A key hypothesis in this paper is that data quality and data use are interrelated, namely that poor quality data will not be used and, due to this lack of use, the data will remain of poor quality. Conversely, greater use of data will help to improve its quality, which will in turn lead to greater data use. Hence, our study will provide robust context-specific implementation science evidence to assist in moving the information revolution agenda forward [14].

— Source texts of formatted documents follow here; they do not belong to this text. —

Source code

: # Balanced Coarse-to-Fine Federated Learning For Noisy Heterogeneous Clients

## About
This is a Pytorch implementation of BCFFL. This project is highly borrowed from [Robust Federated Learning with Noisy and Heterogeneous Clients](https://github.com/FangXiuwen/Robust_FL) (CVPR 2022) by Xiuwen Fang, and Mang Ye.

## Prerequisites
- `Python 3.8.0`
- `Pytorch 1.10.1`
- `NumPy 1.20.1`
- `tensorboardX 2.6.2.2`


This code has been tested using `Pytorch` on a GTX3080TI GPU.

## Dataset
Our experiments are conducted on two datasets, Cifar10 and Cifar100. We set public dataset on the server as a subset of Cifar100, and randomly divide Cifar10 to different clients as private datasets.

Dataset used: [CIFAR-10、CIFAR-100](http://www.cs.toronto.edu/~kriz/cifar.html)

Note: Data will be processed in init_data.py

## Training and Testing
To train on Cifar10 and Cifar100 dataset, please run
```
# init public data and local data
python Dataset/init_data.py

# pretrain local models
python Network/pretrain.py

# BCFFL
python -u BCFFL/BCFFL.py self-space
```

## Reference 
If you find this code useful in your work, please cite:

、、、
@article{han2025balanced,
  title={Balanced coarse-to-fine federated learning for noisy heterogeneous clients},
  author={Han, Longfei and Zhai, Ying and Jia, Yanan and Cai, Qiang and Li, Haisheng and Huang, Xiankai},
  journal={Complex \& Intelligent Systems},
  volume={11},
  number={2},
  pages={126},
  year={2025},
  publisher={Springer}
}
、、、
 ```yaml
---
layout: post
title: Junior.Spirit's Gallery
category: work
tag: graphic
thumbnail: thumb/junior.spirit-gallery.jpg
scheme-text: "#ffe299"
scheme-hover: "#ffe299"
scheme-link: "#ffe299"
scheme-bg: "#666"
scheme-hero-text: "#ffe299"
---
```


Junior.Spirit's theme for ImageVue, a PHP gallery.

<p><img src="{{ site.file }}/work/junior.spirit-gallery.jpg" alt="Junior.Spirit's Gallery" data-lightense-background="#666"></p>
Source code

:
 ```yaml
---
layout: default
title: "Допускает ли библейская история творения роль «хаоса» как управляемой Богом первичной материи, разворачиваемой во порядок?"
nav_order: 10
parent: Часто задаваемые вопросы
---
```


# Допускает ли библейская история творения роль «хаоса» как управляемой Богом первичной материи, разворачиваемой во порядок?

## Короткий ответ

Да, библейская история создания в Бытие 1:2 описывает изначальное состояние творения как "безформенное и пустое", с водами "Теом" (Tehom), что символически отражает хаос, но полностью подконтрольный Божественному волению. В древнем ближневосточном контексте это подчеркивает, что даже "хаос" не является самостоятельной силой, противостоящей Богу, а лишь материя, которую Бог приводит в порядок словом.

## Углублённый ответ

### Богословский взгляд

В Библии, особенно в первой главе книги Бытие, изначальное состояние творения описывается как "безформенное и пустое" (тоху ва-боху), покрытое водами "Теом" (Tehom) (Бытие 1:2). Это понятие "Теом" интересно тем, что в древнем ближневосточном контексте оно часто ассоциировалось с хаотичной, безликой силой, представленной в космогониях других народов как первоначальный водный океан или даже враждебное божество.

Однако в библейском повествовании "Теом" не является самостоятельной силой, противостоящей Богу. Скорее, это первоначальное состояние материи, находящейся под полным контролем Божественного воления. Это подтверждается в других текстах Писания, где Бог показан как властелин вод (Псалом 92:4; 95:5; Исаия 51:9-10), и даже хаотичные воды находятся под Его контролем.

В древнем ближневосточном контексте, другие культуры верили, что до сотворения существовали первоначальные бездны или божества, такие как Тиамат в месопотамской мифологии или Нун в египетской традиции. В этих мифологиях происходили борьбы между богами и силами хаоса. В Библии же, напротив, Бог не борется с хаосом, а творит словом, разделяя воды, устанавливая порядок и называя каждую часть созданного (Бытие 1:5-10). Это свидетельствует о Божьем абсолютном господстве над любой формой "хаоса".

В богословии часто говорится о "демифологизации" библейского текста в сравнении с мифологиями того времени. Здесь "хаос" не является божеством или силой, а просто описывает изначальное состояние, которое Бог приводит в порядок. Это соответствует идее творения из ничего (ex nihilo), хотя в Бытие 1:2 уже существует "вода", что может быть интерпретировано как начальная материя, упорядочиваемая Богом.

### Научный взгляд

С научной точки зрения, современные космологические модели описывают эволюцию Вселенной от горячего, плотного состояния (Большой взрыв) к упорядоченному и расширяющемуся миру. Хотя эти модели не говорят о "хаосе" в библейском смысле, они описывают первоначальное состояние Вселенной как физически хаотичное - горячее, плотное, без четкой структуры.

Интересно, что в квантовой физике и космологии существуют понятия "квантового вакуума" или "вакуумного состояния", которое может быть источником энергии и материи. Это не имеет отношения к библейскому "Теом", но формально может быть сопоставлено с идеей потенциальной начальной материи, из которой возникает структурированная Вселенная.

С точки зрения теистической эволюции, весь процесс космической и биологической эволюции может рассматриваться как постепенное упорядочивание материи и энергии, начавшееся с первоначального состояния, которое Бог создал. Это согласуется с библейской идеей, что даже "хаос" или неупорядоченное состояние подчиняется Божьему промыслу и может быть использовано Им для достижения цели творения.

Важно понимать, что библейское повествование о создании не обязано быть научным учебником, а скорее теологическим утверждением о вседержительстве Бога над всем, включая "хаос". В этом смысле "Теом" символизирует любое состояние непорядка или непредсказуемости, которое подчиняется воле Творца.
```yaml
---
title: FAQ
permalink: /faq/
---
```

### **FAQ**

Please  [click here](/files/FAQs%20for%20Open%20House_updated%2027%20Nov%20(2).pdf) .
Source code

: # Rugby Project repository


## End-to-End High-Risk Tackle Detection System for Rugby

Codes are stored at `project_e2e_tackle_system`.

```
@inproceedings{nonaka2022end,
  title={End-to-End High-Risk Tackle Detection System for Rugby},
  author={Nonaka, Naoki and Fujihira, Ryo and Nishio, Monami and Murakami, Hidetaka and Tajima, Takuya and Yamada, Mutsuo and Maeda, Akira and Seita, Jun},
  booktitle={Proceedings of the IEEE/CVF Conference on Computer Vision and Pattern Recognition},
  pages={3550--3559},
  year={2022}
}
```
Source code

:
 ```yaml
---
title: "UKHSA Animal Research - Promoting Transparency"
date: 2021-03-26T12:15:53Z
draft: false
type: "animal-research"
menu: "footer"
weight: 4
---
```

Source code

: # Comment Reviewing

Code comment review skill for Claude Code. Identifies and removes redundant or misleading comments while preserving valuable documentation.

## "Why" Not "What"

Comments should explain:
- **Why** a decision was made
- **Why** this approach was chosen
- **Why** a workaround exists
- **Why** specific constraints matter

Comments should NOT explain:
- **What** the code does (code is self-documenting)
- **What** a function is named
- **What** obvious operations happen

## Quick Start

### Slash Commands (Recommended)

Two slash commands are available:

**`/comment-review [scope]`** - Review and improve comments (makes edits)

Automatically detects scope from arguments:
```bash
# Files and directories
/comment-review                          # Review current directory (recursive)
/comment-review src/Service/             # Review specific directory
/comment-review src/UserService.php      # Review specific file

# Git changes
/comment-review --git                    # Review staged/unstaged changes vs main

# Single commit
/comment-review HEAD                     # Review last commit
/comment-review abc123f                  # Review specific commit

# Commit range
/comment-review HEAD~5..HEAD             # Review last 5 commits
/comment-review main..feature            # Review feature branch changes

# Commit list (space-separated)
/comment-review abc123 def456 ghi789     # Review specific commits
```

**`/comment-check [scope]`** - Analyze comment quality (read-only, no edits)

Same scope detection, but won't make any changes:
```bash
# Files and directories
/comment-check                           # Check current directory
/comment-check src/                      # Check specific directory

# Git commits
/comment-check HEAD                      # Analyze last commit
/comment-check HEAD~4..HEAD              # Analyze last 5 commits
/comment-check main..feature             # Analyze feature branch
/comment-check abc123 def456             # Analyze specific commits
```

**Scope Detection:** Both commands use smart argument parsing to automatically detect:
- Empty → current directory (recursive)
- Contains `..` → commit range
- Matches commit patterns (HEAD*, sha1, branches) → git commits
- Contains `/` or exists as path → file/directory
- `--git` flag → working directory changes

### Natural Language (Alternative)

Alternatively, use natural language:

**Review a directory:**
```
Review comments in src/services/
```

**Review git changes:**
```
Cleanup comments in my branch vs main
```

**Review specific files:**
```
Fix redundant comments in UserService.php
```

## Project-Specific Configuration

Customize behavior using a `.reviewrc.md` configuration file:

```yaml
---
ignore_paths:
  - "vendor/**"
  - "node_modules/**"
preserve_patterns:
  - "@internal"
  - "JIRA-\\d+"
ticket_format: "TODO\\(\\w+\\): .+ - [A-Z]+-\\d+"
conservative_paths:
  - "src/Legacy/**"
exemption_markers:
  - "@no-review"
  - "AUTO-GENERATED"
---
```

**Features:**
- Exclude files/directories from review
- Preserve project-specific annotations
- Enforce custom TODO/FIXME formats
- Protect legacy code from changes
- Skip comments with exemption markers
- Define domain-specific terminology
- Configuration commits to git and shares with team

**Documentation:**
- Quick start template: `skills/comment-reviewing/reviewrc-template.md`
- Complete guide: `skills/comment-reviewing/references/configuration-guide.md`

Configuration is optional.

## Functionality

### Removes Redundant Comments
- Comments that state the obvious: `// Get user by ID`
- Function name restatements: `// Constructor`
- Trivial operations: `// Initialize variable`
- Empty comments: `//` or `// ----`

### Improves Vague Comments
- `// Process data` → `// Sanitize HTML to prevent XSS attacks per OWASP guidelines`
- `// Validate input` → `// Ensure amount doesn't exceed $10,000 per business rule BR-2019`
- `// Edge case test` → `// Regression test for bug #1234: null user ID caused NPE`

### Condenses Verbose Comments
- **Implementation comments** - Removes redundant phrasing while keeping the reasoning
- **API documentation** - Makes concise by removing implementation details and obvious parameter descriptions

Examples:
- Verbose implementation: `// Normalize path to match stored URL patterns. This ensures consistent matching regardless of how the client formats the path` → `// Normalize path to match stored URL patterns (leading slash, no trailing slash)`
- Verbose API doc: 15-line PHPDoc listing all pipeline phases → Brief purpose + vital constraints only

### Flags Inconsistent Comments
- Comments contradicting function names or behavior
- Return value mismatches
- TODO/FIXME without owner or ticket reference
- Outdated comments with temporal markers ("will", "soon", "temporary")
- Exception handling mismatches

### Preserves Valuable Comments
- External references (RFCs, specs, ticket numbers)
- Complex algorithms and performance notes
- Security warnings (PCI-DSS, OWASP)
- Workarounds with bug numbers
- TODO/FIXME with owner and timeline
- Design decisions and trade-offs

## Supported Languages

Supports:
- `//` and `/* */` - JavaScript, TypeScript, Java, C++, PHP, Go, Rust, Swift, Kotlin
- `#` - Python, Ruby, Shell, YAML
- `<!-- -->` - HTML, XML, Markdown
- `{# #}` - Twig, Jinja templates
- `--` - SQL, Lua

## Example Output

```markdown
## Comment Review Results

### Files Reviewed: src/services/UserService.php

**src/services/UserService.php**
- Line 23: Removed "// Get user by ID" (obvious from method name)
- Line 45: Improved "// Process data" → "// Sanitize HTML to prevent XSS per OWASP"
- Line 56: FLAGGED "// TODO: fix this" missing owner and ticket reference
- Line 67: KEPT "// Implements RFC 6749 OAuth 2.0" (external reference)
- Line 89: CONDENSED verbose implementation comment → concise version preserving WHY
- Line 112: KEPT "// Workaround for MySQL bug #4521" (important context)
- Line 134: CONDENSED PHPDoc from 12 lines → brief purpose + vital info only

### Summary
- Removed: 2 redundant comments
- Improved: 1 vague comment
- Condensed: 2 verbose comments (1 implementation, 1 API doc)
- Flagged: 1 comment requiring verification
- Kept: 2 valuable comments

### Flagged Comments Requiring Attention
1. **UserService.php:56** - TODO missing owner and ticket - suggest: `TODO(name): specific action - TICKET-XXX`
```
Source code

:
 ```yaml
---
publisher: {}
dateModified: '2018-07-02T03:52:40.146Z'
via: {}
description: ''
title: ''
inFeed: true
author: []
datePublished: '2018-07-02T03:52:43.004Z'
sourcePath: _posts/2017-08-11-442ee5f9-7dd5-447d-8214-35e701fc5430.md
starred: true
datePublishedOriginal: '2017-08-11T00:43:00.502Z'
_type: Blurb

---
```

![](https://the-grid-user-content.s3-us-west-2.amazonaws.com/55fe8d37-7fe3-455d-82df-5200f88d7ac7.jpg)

Overall, this will be one of the first studies in Ethiopia to mine innovative approaches to be used to improve culture of evidence use. In addition, we will propose mechanisms to ensure shared accountability and community engagement for local health data use in decision-making, which in turn will improve data quality.

Conclusion

The comprehensive evidence to be generated from this research will provide a holistic understanding of how evidence generated at the local level is being continuously used for decision-making and to identify the barriers and facilitators at different levels of the health system. We will also develop a guidance document on how local data can be used for local decision-making and shared accountability in the health system.